──────── Available data

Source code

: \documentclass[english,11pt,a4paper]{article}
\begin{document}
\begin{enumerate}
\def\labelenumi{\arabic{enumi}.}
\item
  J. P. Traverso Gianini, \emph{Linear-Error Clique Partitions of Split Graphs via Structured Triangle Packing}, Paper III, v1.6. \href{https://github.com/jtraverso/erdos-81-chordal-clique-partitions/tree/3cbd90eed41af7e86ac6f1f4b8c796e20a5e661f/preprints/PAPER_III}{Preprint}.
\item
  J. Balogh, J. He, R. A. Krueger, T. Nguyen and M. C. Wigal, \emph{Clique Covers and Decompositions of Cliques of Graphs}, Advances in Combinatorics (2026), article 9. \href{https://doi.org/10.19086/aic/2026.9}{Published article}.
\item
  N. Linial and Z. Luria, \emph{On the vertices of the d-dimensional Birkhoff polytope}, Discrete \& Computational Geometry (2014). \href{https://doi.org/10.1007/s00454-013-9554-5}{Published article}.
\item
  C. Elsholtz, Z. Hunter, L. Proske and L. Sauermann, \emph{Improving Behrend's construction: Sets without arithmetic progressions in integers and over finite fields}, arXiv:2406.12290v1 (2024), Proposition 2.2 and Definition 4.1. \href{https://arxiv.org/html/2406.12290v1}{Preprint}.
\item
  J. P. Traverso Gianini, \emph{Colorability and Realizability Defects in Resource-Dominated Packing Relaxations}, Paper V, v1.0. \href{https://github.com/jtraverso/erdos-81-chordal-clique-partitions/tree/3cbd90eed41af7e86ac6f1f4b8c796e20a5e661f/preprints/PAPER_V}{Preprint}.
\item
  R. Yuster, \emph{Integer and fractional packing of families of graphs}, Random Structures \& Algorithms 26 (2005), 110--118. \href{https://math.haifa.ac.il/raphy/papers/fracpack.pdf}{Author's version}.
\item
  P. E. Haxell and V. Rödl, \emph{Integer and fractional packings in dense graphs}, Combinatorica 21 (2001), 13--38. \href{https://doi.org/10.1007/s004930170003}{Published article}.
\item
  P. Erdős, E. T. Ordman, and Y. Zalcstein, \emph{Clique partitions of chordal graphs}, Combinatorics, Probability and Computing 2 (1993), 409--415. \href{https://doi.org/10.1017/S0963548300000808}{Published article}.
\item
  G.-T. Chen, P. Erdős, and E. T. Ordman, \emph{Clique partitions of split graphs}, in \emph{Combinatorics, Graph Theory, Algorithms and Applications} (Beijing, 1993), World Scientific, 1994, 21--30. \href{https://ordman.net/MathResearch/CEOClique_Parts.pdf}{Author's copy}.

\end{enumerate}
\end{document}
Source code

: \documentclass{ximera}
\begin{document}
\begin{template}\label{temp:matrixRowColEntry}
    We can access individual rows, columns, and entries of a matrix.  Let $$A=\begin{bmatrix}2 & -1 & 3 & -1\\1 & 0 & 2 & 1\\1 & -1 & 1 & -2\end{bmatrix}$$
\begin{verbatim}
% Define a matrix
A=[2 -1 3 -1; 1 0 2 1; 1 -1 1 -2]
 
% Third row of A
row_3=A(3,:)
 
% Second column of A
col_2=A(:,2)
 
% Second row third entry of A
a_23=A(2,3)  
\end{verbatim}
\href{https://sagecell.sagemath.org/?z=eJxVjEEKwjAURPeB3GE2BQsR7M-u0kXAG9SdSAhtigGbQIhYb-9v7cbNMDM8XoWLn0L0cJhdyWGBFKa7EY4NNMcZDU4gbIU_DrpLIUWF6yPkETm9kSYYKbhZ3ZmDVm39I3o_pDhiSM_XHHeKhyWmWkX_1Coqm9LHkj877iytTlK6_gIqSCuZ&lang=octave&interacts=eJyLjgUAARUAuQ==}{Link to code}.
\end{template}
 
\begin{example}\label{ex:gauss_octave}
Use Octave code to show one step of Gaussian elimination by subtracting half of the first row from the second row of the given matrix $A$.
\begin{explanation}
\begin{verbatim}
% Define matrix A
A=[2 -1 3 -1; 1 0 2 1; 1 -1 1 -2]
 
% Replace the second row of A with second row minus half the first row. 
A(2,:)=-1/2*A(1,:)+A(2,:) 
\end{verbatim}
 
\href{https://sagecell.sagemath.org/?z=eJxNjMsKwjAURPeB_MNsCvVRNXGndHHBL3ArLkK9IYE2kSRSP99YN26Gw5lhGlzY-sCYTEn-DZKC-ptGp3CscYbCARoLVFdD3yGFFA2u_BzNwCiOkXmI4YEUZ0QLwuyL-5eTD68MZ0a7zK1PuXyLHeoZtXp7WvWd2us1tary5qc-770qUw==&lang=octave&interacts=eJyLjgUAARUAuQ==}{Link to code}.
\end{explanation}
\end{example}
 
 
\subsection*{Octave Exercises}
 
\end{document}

────────────────

**Exercise aim**
Only lines holding the string "explanation" are wanted; gather each one from the entries above.

**Task output**
\begin{explanation}
\end{explanation}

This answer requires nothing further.